Operational-transformation and CRDT systems for collaborative editing produce eventually-consistent merges that are mathematically guaranteed to converge but that abandon the question of which authority admitted each operation. Lineage-bound reconciliation differs in that every operation across the partition carries a credentialed-observation trail, and merge is governed by composite admissibility evaluation over those credentials rather than by data-type-specific commutativity. The disclosed primitive is therefore neither availability-prioritizing in the CAP sense — divergence is bounded, not unbounded — nor consistency-prioritizing in the BFT sense — minority partitions remain operational — but rather lineage-prioritizing, a category the prior art does not occupy.

Disclosure Scope

The disclosure encompasses partition operation as a credentialed-observation primitive, the partition-onset and partition-reunion event formats, the divergence-budget axes (mutation count, credential-staleness seconds, jurisdictional-authority span), the cached-peer-credential admissibility composition, the lineage-bound reconciliation engine, the conflict-observation structure, and the audit-reproducible reunion record. The disclosure spans symmetric and asymmetric partition embodiments, n-way multi-partition embodiments, planned-partition embodiments for contested-environment operation, partial-reunion embodiments, and composition embodiments with health monitoring, dispute resolution, audit reproducibility, and cross-jurisdictional federation.

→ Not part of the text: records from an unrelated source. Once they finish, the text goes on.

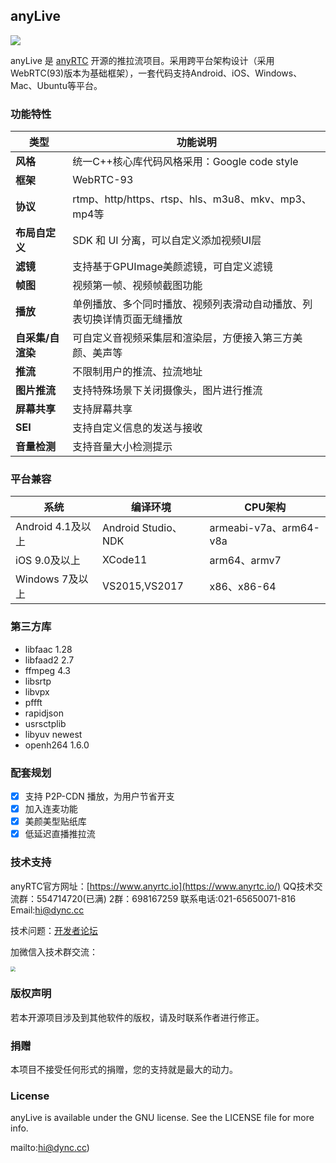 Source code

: ## anyLive

![](https://teameeting.oss-cn-shanghai.aliyuncs.com/ar/github-source/anylive-logo.png)

anyLive 是 [anyRTC](https://www.anyrtc.io/) 开源的推拉流项目。采用跨平台架构设计（采用WebRTC(93)版本为基础框架），一套代码支持Android、iOS、Windows、Mac、Ubuntu等平台。



### 功能特性

| 类型              | 功能说明                                                     |
| ----------------- | ------------------------------------------------------------ |
| **风格**          | 统一C++核心库代码风格采用：Google code style                 |
| **框架**          | WebRTC-93                                                    |
| **协议**          | rtmp、http/https、rtsp、hls、m3u8、mkv、mp3、mp4等           |
| **布局自定义**    | SDK 和 UI 分离，可以自定义添加视频UI层                       |
| **滤镜**          | 支持基于GPUImage美颜滤镜，可自定义滤镜                       |
| **帧图**          | 视频第一帧、视频帧截图功能                                   |
| **播放**          | 单例播放、多个同时播放、视频列表滑动自动播放、列表切换详情页面无缝播放 |
| **自采集/自渲染** | 可自定义音视频采集层和渲染层，方便接入第三方美颜、美声等     |
| **推流**          | 不限制用户的推流、拉流地址                                   |
| **图片推流**      | 支持特殊场景下关闭摄像头，图片进行推流                       |
| **屏幕共享**      | 支持屏幕共享                                                 |
| **SEI**           | 支持自定义信息的发送与接收                                   |
| **音量检测**      | 支持音量大小检测提示                                         |

### 平台兼容

| 系统              | 编译环境            | CPU架构                |
| ----------------- | ------------------- | ---------------------- |
| Android 4.1及以上 | Android Studio、NDK | armeabi-v7a、arm64-v8a |
| iOS 9.0及以上     | XCode11             | arm64、armv7           |
| Windows 7及以上   | VS2015,VS2017       | x86、x86-64            |

### 第三方库

- libfaac 1.28
- libfaad2 2.7
- ffmpeg 4.3
- libsrtp
- libvpx
- pffft
- rapidjson
- usrsctplib
- libyuv newest
- openh264 1.6.0

### 配套规划

- [x]  支持 P2P-CDN 播放，为用户节省开支
- [x] 加入连麦功能
- [x] 美颜美型贴纸库
- [x] 低延迟直播推拉流

### 技术支持 

anyRTC官方网址：[https://www.anyrtc.io](https://www.anyrtc.io/)
QQ技术交流群：554714720(已满)  2群：698167259
联系电话:021-65650071-816
Email:[hi@dync.cc]()

技术问题：[开发者论坛](https://bbs.anyrtc.io/)

加微信入技术群交流：

<img src="https://teameeting.oss-cn-shanghai.aliyuncs.com/ar/github-source/weixincustomer.png" style="zoom:50%;" />

### 版权声明

若本开源项目涉及到其他软件的版权，请及时联系作者进行修正。

### 捐赠

本项目不接受任何形式的捐赠，您的支持就是最大的动力。

### License

anyLive is available under the GNU license. See the LICENSE file for more info.

mailto:hi@dync.cc)
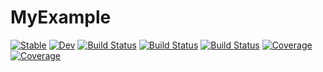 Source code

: # MyExample

[![Stable](https://img.shields.io/badge/docs-stable-blue.svg)](https://edljk.github.io/MyExample.jl/stable)
[![Dev](https://img.shields.io/badge/docs-dev-blue.svg)](https://edljk.github.io/MyExample.jl/dev)
[![Build Status](https://travis-ci.com/edljk/MyExample.jl.svg?branch=main)](https://travis-ci.com/edljk/MyExample.jl)
[![Build Status](https://ci.appveyor.com/api/projects/status/github/edljk/MyExample.jl?svg=true)](https://ci.appveyor.com/project/edljk/MyExample-jl)
[![Build Status](https://api.cirrus-ci.com/github/edljk/MyExample.jl.svg)](https://cirrus-ci.com/github/edljk/MyExample.jl)
[![Coverage](https://codecov.io/gh/edljk/MyExample.jl/branch/main/graph/badge.svg)](https://codecov.io/gh/edljk/MyExample.jl)
[![Coverage](https://coveralls.io/repos/github/edljk/MyExample.jl/badge.svg?branch=main)](https://coveralls.io/github/edljk/MyExample.jl?branch=main)
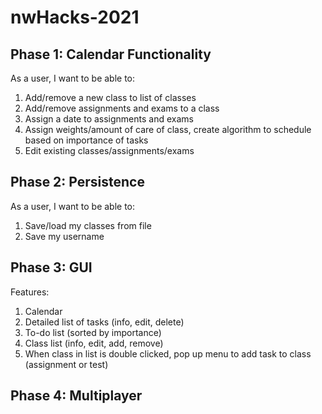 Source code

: # nwHacks-2021

## Phase 1: Calendar Functionality

As a user, I want to be able to:

1. Add/remove a new class to list of classes
2. Add/remove assignments and exams to a class
3. Assign a date to assignments and exams
4. Assign weights/amount of care of class, create algorithm to schedule based
on importance of tasks
5. Edit existing classes/assignments/exams

## Phase 2: Persistence

As a user, I want to be able to:

1. Save/load my classes from file
2. Save my username

## Phase 3: GUI

Features:

1. Calendar 
2. Detailed list of tasks (info, edit, delete)
3. To-do list (sorted by importance)
4. Class list (info, edit, add, remove)
5. When class in list is double clicked, pop up menu to add task to class (assignment or test)

## Phase 4: Multiplayer
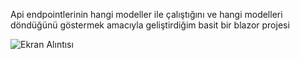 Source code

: Api endpointlerinin hangi modeller ile çalıştığını ve hangi modelleri döndüğünü göstermek amacıyla geliştirdiğim basit bir blazor projesi

![Ekran Alıntısı](https://github.com/selcukshn/endpoint-helper/assets/59183630/53c0f3c2-62d9-4f88-b7dd-470e62ebe675)
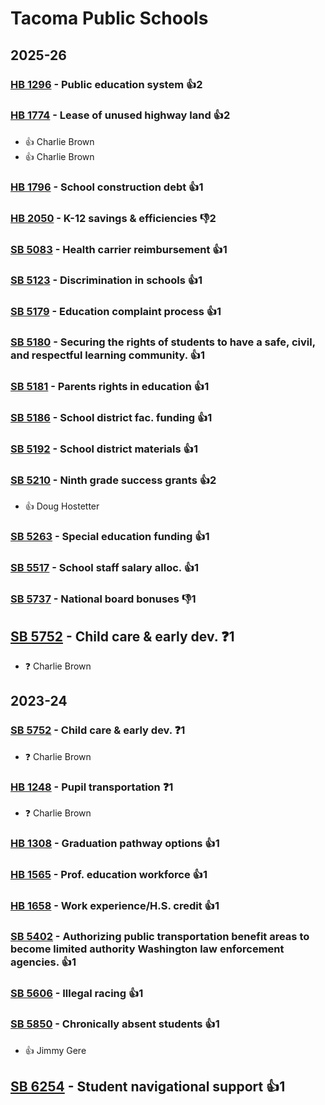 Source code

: # Tacoma Public Schools
## 2025-26

### [HB 1296](/bill/2025-26/hb/1296/) - Public education system 👍2  

### [HB 1774](/bill/2025-26/hb/1774/) - Lease of unused highway land 👍2  
* 👍 Charlie Brown
* 👍 Charlie Brown

### [HB 1796](/bill/2025-26/hb/1796/) - School construction debt 👍1  

### [HB 2050](/bill/2025-26/hb/2050/) - K-12 savings & efficiencies  👎2 

### [SB 5083](/bill/2025-26/sb/5083/) - Health carrier reimbursement 👍1  

### [SB 5123](/bill/2025-26/sb/5123/) - Discrimination in schools 👍1  

### [SB 5179](/bill/2025-26/sb/5179/) - Education complaint process 👍1  

### [SB 5180](/bill/2025-26/sb/5180/) - Securing the rights of students to have a safe, civil, and respectful learning community. 👍1  

### [SB 5181](/bill/2025-26/sb/5181/) - Parents rights in education 👍1  

### [SB 5186](/bill/2025-26/sb/5186/) - School district fac. funding 👍1  

### [SB 5192](/bill/2025-26/sb/5192/) - School district materials 👍1  

### [SB 5210](/bill/2025-26/sb/5210/) - Ninth grade success grants 👍2  
* 👍 Doug Hostetter

### [SB 5263](/bill/2025-26/sb/5263/) - Special education funding 👍1  

### [SB 5517](/bill/2025-26/sb/5517/) - School staff salary alloc. 👍1  

### [SB 5737](/bill/2025-26/sb/5737/) - National board bonuses  👎1 

## [SB 5752](/bill/2025-26/sb/5752/) - Child care & early dev.   ❓1
* ❓ Charlie Brown

## 2023-24

### [SB 5752](/bill/2023-24/sb/5752/) - Child care & early dev.   ❓1
* ❓ Charlie Brown

### [HB 1248](/bill/2023-24/hb/1248/) - Pupil transportation   ❓1
* ❓ Charlie Brown

### [HB 1308](/bill/2023-24/hb/1308/) - Graduation pathway options 👍1  

### [HB 1565](/bill/2023-24/hb/1565/) - Prof. education workforce 👍1  

### [HB 1658](/bill/2023-24/hb/1658/) - Work experience/H.S. credit 👍1  

### [SB 5402](/bill/2023-24/sb/5402/) - Authorizing public transportation benefit areas to become limited authority Washington law enforcement agencies. 👍1  

### [SB 5606](/bill/2023-24/sb/5606/) - Illegal racing 👍1  

### [SB 5850](/bill/2023-24/sb/5850/) - Chronically absent students 👍1  
* 👍 Jimmy Gere

## [SB 6254](/bill/2023-24/sb/6254/) - Student navigational support 👍1  
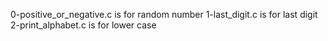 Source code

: 0-positive_or_negative.c is for random number
1-last_digit.c is for last digit
2-print_alphabet.c is for lower case
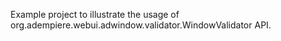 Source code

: Example project to illustrate the usage of org.adempiere.webui.adwindow.validator.WindowValidator API.

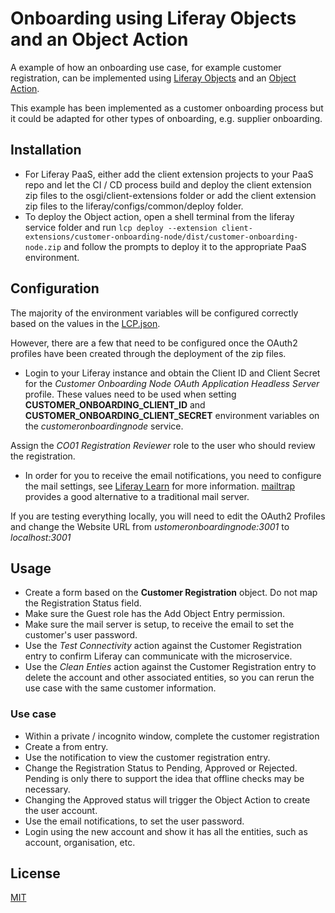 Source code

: # Onboarding using Liferay Objects and an Object Action

A example of how an onboarding use case, for example customer registration, can be implemented using [Liferay Objects](../client-extensions//customer-onboarding-batch-objects/) and an [Object Action](../client-extensions//customer-onboarding-node/).

This example has been implemented as a customer onboarding process but it could be adapted for other types of onboarding, e.g. supplier onboarding.

## Installation

- For Liferay PaaS, either add the client extension projects to your PaaS repo and let the CI / CD process build and deploy the client extension zip files to the osgi/client-extensions folder or add the client extension zip files to the liferay/configs/common/deploy folder.
- To deploy the Object action, open a shell terminal from the liferay service folder and run `lcp deploy --extension client-extensions/customer-onboarding-node/dist/customer-onboarding-node.zip` and follow the prompts to deploy it to the appropriate PaaS environment.

## Configuration

The majority of the environment variables will be configured correctly based on the values in the [LCP.json](../client-extensions/customer-onboarding-node/LCP.json).

However, there are a few that need to be configured once the OAuth2 profiles have been created through the deployment of the zip files.

- Login to your Liferay instance and obtain the Client ID and Client Secret for the *Customer Onboarding Node OAuth Application Headless Server* profile. These values need to be used when setting **CUSTOMER_ONBOARDING_CLIENT_ID** and **CUSTOMER_ONBOARDING_CLIENT_SECRET** environment variables on the *customeronboardingnode* service.

Assign the *CO01 Registration Reviewer* role to the user who should review the registration.

- In order for you to receive the email notifications, you need to configure the mail settings, see [Liferay Learn](https://learn.liferay.com/w/dxp/system-administration/configuring-liferay/virtual-instances/email-settings) for more information. [mailtrap](https://mailtrap.io) provides a good alternative to a traditional mail server.

If you are testing everything locally, you will need to edit the OAuth2 Profiles and change the Website URL from *ustomeronboardingnode:3001* to *localhost:3001*

## Usage

- Create a form based on the **Customer Registration** object. Do not map the Registration Status field.
- Make sure the Guest role has the Add Object Entry permission.
- Make sure the mail server is setup, to receive the email to set the customer's user password.
- Use the *Test Connectivity* action against the Customer Registration entry to confirm Liferay can communicate with the microservice.
- Use the *Clean Enties* action against the Customer Registration entry to delete the account and other associated entities, so you can rerun the use case with the same customer information.

### Use case

- Within a private / incognito window, complete the customer registration
- Create a from entry.
- Use the notification to view the customer registration entry.
- Change the Registration Status to Pending, Approved or Rejected. Pending is only there to support the idea that offline checks may be necessary.
- Changing the Approved status will trigger the Object Action to create the user account.
- Use the email notifications, to set the user password.
- Login using the new account and show it has all the entities, such as account, organisation, etc.

## License

[MIT](LICENSE) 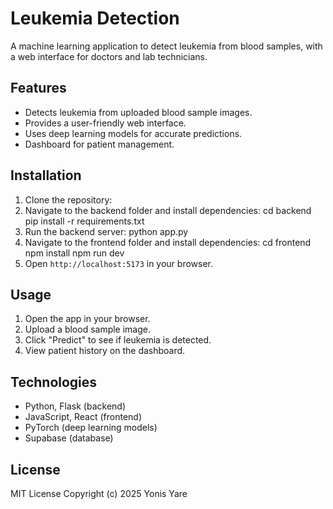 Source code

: # Leukemia Detection
A machine learning application to detect leukemia from blood samples, with a web interface for doctors and lab technicians.
## Features
- Detects leukemia from uploaded blood sample images.
- Provides a user-friendly web interface.
- Uses deep learning models for accurate predictions.
- Dashboard for patient management.
## Installation

1. Clone the repository:
2. Navigate to the backend folder and install dependencies:
cd backend
pip install -r requirements.txt
3. Run the backend server:
python app.py
4. Navigate to the frontend folder and install dependencies:
cd frontend
npm install
npm run dev
5. Open `http://localhost:5173` in your browser.

## Usage
1. Open the app in your browser.
2. Upload a blood sample image.
3. Click "Predict" to see if leukemia is detected.
4. View patient history on the dashboard.

## Technologies
- Python, Flask (backend)
- JavaScript, React (frontend)
- PyTorch (deep learning models)
- Supabase (database)

## License
MIT License
Copyright (c) 2025 Yonis Yare

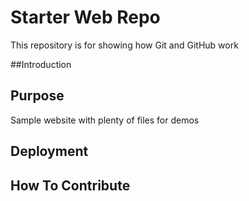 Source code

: # Starter Web Repo

This repository is for showing how Git and GitHub work

##Introduction


## Purpose

Sample website with plenty of files for demos

## Deployment


## How To Contribute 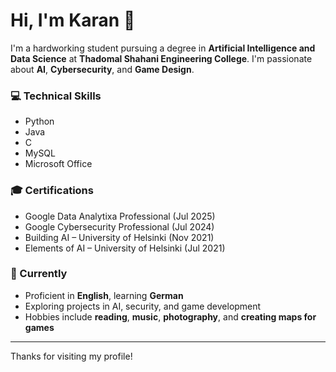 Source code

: # Hi, I'm Karan 👋

I'm a hardworking student pursuing a degree in **Artificial Intelligence and Data Science** at **Thadomal Shahani Engineering College**. I'm passionate about **AI**, **Cybersecurity**, and **Game Design**.

### 💻 Technical Skills
- Python
- Java
- C
- MySQL
- Microsoft Office

### 🎓 Certifications
- Google Data Analytixa Professional (Jul 2025)
- Google Cybersecurity Professional (Jul 2024)
- Building AI – University of Helsinki (Nov 2021)
- Elements of AI – University of Helsinki (Jul 2021)

### 🌱 Currently
- Proficient in **English**, learning **German**
- Exploring projects in AI, security, and game development
- Hobbies include **reading**, **music**, **photography**, and **creating maps for games**

---

Thanks for visiting my profile!
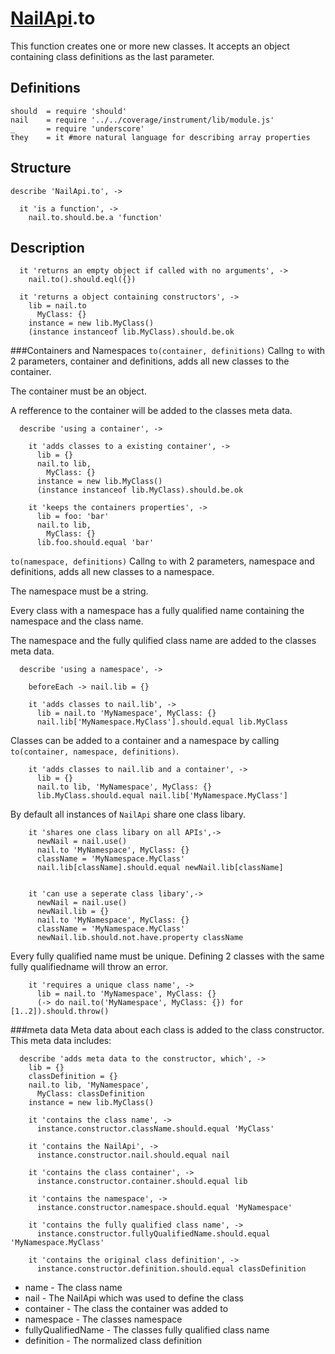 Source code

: [glob]: https://npmjs.org/package/glob
[grunt-contrib-coffee]: https://github.com/gruntjs/grunt-contrib-coffee
[grunt-istanbul-coverage]: https://github.com/daniellmb/grunt-istanbul-coverage
[grunt-istanbul]: https://github.com/taichi/grunt-istanbul
[grunt-simple-mocha]: https://github.com/yaymukund/grunt-simple-mocha
[grunt]: http://gruntjs.com/
[mocha]: https://npmjs.org/package/mocha
[should]: https://github.com/visionmedia/should.js
[underscore]: http://underscorejs.org

[About.meta-data]: ../About/meta-data.coffee.md
[About.modules]: ../About/modules.coffee.md
[NailApi]: ../NailApi.coffee.md
[NailApi.lib]: lib.coffee.md
[NailApi.modules]: modules.coffee.md
[NailApi.parent]: parent.coffee.md
[NailApi.to]: to.coffee.md
[NailApi.use]: use.coffee.md

[nail]: https://github.com/noptic/nail
[npm]: https://github.com/noptic/nail

[NailApi].to
============
This function creates one or more new classes.
It accepts an object containing class definitions as the last parameter.

Definitions
-----------

    should  = require 'should'
    nail    = require '../../coverage/instrument/lib/module.js'
    _       = require 'underscore'
    they    = it #more natural language for describing array properties

Structure
---------

    describe 'NailApi.to', ->

      it 'is a function', ->
        nail.to.should.be.a 'function'

Description
-----------

      it 'returns an empty object if called with no arguments', ->
        nail.to().should.eql({})

      it 'returns a object containing constructors', ->
        lib = nail.to
          MyClass: {}
        instance = new lib.MyClass()
        (instance instanceof lib.MyClass).should.be.ok

###Containers and Namespaces
`to(container, definitions)` Callng `to` with 2 parameters,
container and definitions, adds all new classes to the container.

The container must be an object.

A refference to the container will be added to the classes meta data.

      describe 'using a container', ->

        it 'adds classes to a existing container', ->
          lib = {}
          nail.to lib,
            MyClass: {}
          instance = new lib.MyClass()
          (instance instanceof lib.MyClass).should.be.ok

        it 'keeps the containers properties', ->
          lib = foo: 'bar'
          nail.to lib,
            MyClass: {}
          lib.foo.should.equal 'bar'

`to(namespace, definitions)` Callng `to` with 2 parameters,
namespace and definitions, adds all new classes to a namespace.

The namespace must be a string.

Every class with a namespace has a fully qualified name containing the
namespace and the class name.

The namespace and the fully qulified class name are added to the classes meta
data.

      describe 'using a namespace', ->

        beforeEach -> nail.lib = {}

        it 'adds classes to nail.lib', ->
          lib = nail.to 'MyNamespace', MyClass: {}
          nail.lib['MyNamespace.MyClass'].should.equal lib.MyClass

Classes can be added to a container and a namespace by calling
`to(container, namespace, definitions)`.

        it 'adds classes to nail.lib and a container', ->
          lib = {}
          nail.to lib, 'MyNamespace', MyClass: {}
          lib.MyClass.should.equal nail.lib['MyNamespace.MyClass']

By default all instances of `NailApi` share one class libary.

        it 'shares one class libary on all APIs',->
          newNail = nail.use()
          nail.to 'MyNamespace', MyClass: {}
          className = 'MyNamespace.MyClass'
          nail.lib[className].should.equal newNail.lib[className]


        it 'can use a seperate class libary',->
          newNail = nail.use()
          newNail.lib = {}
          nail.to 'MyNamespace', MyClass: {}
          className = 'MyNamespace.MyClass'
          newNail.lib.should.not.have.property className

Every fully qualified name must be unique. Defining 2 classes with the same
fully qualifiedname will throw an error.

        it 'requires a unique class name', ->
          lib = nail.to 'MyNamespace', MyClass: {}
          (-> do nail.to('MyNamespace', MyClass: {}) for [1..2]).should.throw()

###meta data
Meta data about each class is added to the class constructor.
This meta data includes:

      describe 'adds meta data to the constructor, which', ->
        lib = {}
        classDefinition = {}
        nail.to lib, 'MyNamespace',
          MyClass: classDefinition
        instance = new lib.MyClass()

        it 'contains the class name', ->
          instance.constructor.className.should.equal 'MyClass'

        it 'contains the NailApi', ->
          instance.constructor.nail.should.equal nail

        it 'contains the class container', ->
          instance.constructor.container.should.equal lib

        it 'contains the namespace', ->
          instance.constructor.namespace.should.equal 'MyNamespace'

        it 'contains the fully qualified class name', ->
          instance.constructor.fullyQualifiedName.should.equal 'MyNamespace.MyClass'

        it 'contains the original class definition', ->
          instance.constructor.definition.should.equal classDefinition

 - name - The class name
 - nail - The NailApi which was used to define the class
 - container - The class the container was added to
 - namespace - The classes namespace
 - fullyQualifiedName - The classes fully qualified class name
 - definition - The normalized class definition
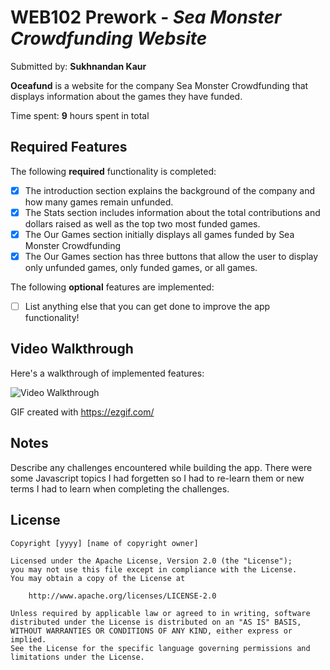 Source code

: # WEB102 Prework - *Sea Monster Crowdfunding Website*

Submitted by: **Sukhnandan Kaur**

**Oceafund** is a website for the company Sea Monster Crowdfunding that displays information about the games they have funded.

Time spent: **9** hours spent in total

## Required Features

The following **required** functionality is completed:

* [X] The introduction section explains the background of the company and how many games remain unfunded.
* [X] The Stats section includes information about the total contributions and dollars raised as well as the top two most funded games.
* [X] The Our Games section initially displays all games funded by Sea Monster Crowdfunding
* [X] The Our Games section has three buttons that allow the user to display only unfunded games, only funded games, or all games.

The following **optional** features are implemented:

* [ ] List anything else that you can get done to improve the app functionality!

## Video Walkthrough

Here's a walkthrough of implemented features:

<img src='https://github.com/Nandan01/web102_prework/blob/main/SKaur_web102_prework.gif' title='Video Walkthrough' width='' alt='Video Walkthrough' />

<!-- Replace this with whatever GIF tool you used! -->
GIF created with https://ezgif.com/  

## Notes

Describe any challenges encountered while building the app.
There were some Javascript topics I had forgetten so I had to re-learn them or new terms I had to learn when completing the challenges.


## License

    Copyright [yyyy] [name of copyright owner]

    Licensed under the Apache License, Version 2.0 (the "License");
    you may not use this file except in compliance with the License.
    You may obtain a copy of the License at

        http://www.apache.org/licenses/LICENSE-2.0

    Unless required by applicable law or agreed to in writing, software
    distributed under the License is distributed on an "AS IS" BASIS,
    WITHOUT WARRANTIES OR CONDITIONS OF ANY KIND, either express or implied.
    See the License for the specific language governing permissions and
    limitations under the License.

Defense contested-environment cross-mesh operations — coalition operations across denied or intermittent links, distributed sensor federations under electromagnetic-spectrum contention, and multi-domain operations spanning surface, subsurface, and orbital segments — gain a structural primitive supporting bounded continued operation through partition with auditable reconciliation at heal. Civilian disaster-recovery and continuity-of-operations cross-mesh deployments — financial-settlement networks recovering from regional outages, healthcare federations operating through link disruption, energy-grid federations bridging infrastructure failures — gain the same structure. The architecture supports partition-pattern evolution: as partition behavior is characterized through operational experience, divergence budgets, detection sensitivities, and reconciliation strategies update through the same governance-credentialed procedures that admit ordinary mutations, with the lineage record preserving the partition-management provenance across federation generations.

The disclosure expressly contemplates equivalents and variations within its scope. Divergence-budget axes beyond the canonical three (mutation count, credential staleness, jurisdictional span) are within scope where the additional axis is itself a credentialed governance object. Heartbeat cadences and timeout multipliers beyond the reference one-to-ten-Hertz and three-to-five-multiplier ranges are within scope, including ultra-low-cadence cadences appropriate for energy-constrained sensor federations and ultra-high-cadence cadences appropriate for high-throughput financial federations. Reconciliation engines applying alternative graph-walk strategies — depth-first, breadth-first, frontier-parallel — are within scope where the resulting reconciled lineage is audit-reproducible against the recorded partition-onset and partition-reunion events. Embodiments where reconciliation is performed by a third-party reconciliation authority distinct from either partition's governance authority are within scope where the third-party's reconciliation observations enter both partitions' post-reunion lineage under credentialed signature. The disclosed primitive is therefore a category — lineage-prioritizing partition tolerance — and its embodiments span the parametric space across which the category's properties are preserved.